Formular para obtener la máxima solubilidad solo es útil si el producto permanece estable durante su vida útil. La gelatina es una proteína y reacciona con los aldehídos, una incompatibilidad bien conocida que provoca la reticulación de la gelatina. cápsula de gelatina cáscara, lo que lleva a una disolución lenta y un posible fallo in vivo. Las fuentes de aldehídos incluyen:
Rutinariamente se agregan antioxidantes (BHA, BHT, vitamina E, extracto de romero) a los rellenos de LBF al 0,01-0,1% para prevenir la oxidación de lípidos y proteger el cápsula de gelatina cáscara. La cobertura de nitrógeno durante la fabricación y el envasado con desecantes y eliminadores de oxígeno protegen aún más el producto terminado. La USP <711> requiere pruebas de disolución que tengan en cuenta la posible reticulación utilizando enzimas o el método de disolución en dos etapas especificado en la guía de la FDA sobre reticulación de gelatina.

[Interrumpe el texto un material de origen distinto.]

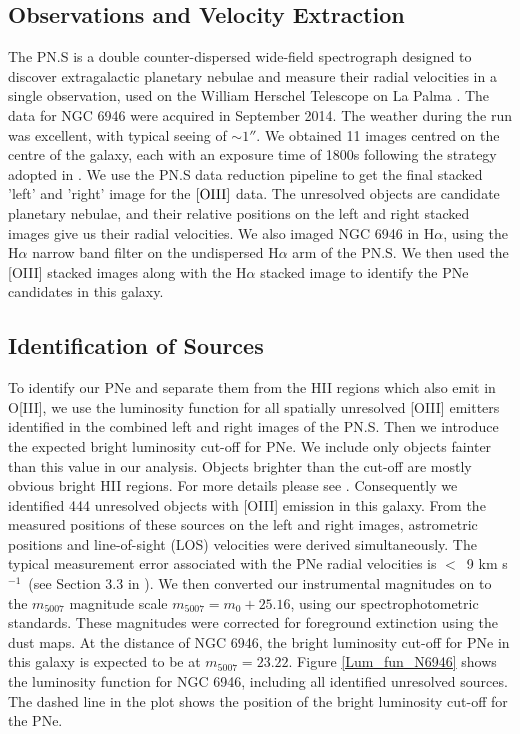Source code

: \documentclass[fleqn,usenatbib]{mnras}
\newcommand{\kms}{km s$^{-1}$}
\begin{document}
\subsection{Observations and Velocity Extraction}  %
The PN.S is a double counter-dispersed wide-field spectrograph designed to discover extragalactic planetary nebulae and measure their radial velocities in a single observation, used on the William Herschel Telescope on La Palma \citep{douglas02}. 
The data for NGC 6946 were acquired in September 2014. The weather during the run was excellent, with typical seeing of $\sim 1''$.  We obtained 11 images centred on the centre of the galaxy, each with an exposure time of 1800s following the strategy adopted in . We use the PN.S data reduction pipeline \citep{Douglas:07} to get the final stacked 'left' and 'right' image for the 
$\rm [OIII]$ data. %
The unresolved objects are candidate planetary nebulae, and their relative positions on the left and right stacked images give us their radial velocities. %
We also imaged NGC 6946 in H$\alpha$, using the H$\alpha$  narrow band filter on the undispersed H$\alpha$ arm of the PN.S. We then used the [OIII] stacked images along with the H$\alpha$ stacked image to identify the PNe candidates in this galaxy. %


\subsection{Identification of Sources}
To identify our  %
PNe and separate them from the %
HII regions which also emit in O[III], we use the luminosity function for all spatially unresolved [OIII] emitters identified in the combined left and right images of the PN.S. Then we introduce the expected bright luminosity cut-off for PNe. We include only objects fainter than this value in our analysis. Objects brighter than the cut-off are mostly obvious bright HII regions. For more details please see . Consequently we identified 444 unresolved objects with [OIII] emission in this galaxy. From the measured positions of these sources on the left and right images, astrometric positions and line-of-sight (LOS) velocities were derived simultaneously. %
The typical measurement error associated with the PNe radial velocities is $<$~9 \kms\ (see Section 3.3 in ). 
We %
then converted our instrumental magnitudes %
on to the $m_{5007}$ magnitude scale $m_{5007} = m_{0} + 25.16$, using our spectrophotometric standards.  %
These magnitudes %
were corrected for foreground extinction using %
the \citet{Schlafly:2011} dust maps. %
At the distance of NGC 6946, the bright luminosity cut-off for PNe in this galaxy is expected to be at $m_{5007} = 23.22$. Figure \ref{Lum_fun_N6946} shows the luminosity function for NGC 6946, including all identified unresolved sources. The dashed line in the plot shows the position of the bright luminosity cut-off for the PNe. 
\end{document}
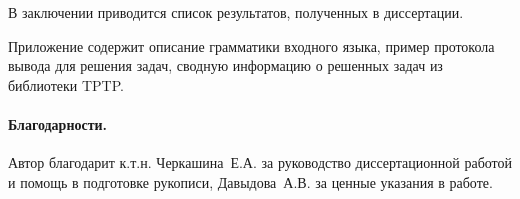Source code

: В заключении приводится список результатов, полученных в диссертации. %

Приложение содержит описание грамматики входного языка, пример протокола вывода для решения задач, сводную информацию о решенных задач из библиотеки TPTP.

\paragraph{Благодарности.} Автор благодарит к.т.н. Черкашина~Е.А. за руководство диссертационной работой и помощь в подготовке рукописи, Давыдова~А.В. за ценные указания в работе.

La gestión de la humedad es igualmente crítica. el cápsula de gelatina La cáscara equilibra su contenido de agua con la humedad ambiental. Para los rellenos higroscópicos (comunes en complejos de ciclodextrina, polvos amorfos y formas de sal), la migración de humedad del relleno a la cubierta puede deformar la cubierta, mientras que la migración de la cubierta al relleno puede acelerar la recristalización del fármaco amorfo. El envasado en botellas de HDPE con desecante o en blisters de PVC/PVDC con propiedades de barrera adecuadas es una práctica estándar para los productos de solubilidad mejorada. cápsula de gelatina productos.
Los reguladores tratan las formulaciones con solubilidad mejorada con un escrutinio adicional en comparación con las formas farmacéuticas orales sólidas convencionales, porque el rendimiento depende de la interacción entre el estado sólido del API, la matriz del excipiente y el comportamiento de la cubierta de la cápsula. Los puntos de contacto regulatorios clave incluyen:
Los documentos guía de disolución y clasificación BCS de la FDA (actualizados más recientemente en 2017 y 2021) influyen fuertemente en la selección de la estrategia de formulación. El modelado y simulación biofarmacéutica (BM&S), incluidas las plataformas GastroPlus® y PK-Sim®, se utilizan cada vez más en presentaciones regulatorias para justificar el enfoque de formulación y predecir el desempeño humano a partir de datos in vitro. La combinación de estas herramientas computacionales con pruebas de disolución biorelevantes (medios FaSSIF, FeSSIF, FaSSGF) en las primeras etapas del desarrollo reduce el riesgo de fallas en las últimas etapas.
Dada la amplitud de opciones disponibles, los formuladores se benefician de un marco de decisión estructurado. El siguiente árbol lógico cubre los escenarios más comunes:
La conclusión más importante: no intente resolver todos los problemas de solubilidad con una sola tecnología. Las mejores formulaciones combinan dos o tres mecanismos: por ejemplo, nanodimensionar una partícula amorfa dentro de un vehículo lipídico y luego administrarla en un cápsula de gelatina que controla la exposición a la humedad. La sinergia entre estos enfoques a menudo produce mejoras en la biodisponibilidad que superan con creces lo que cualquier estrategia logra por sí sola.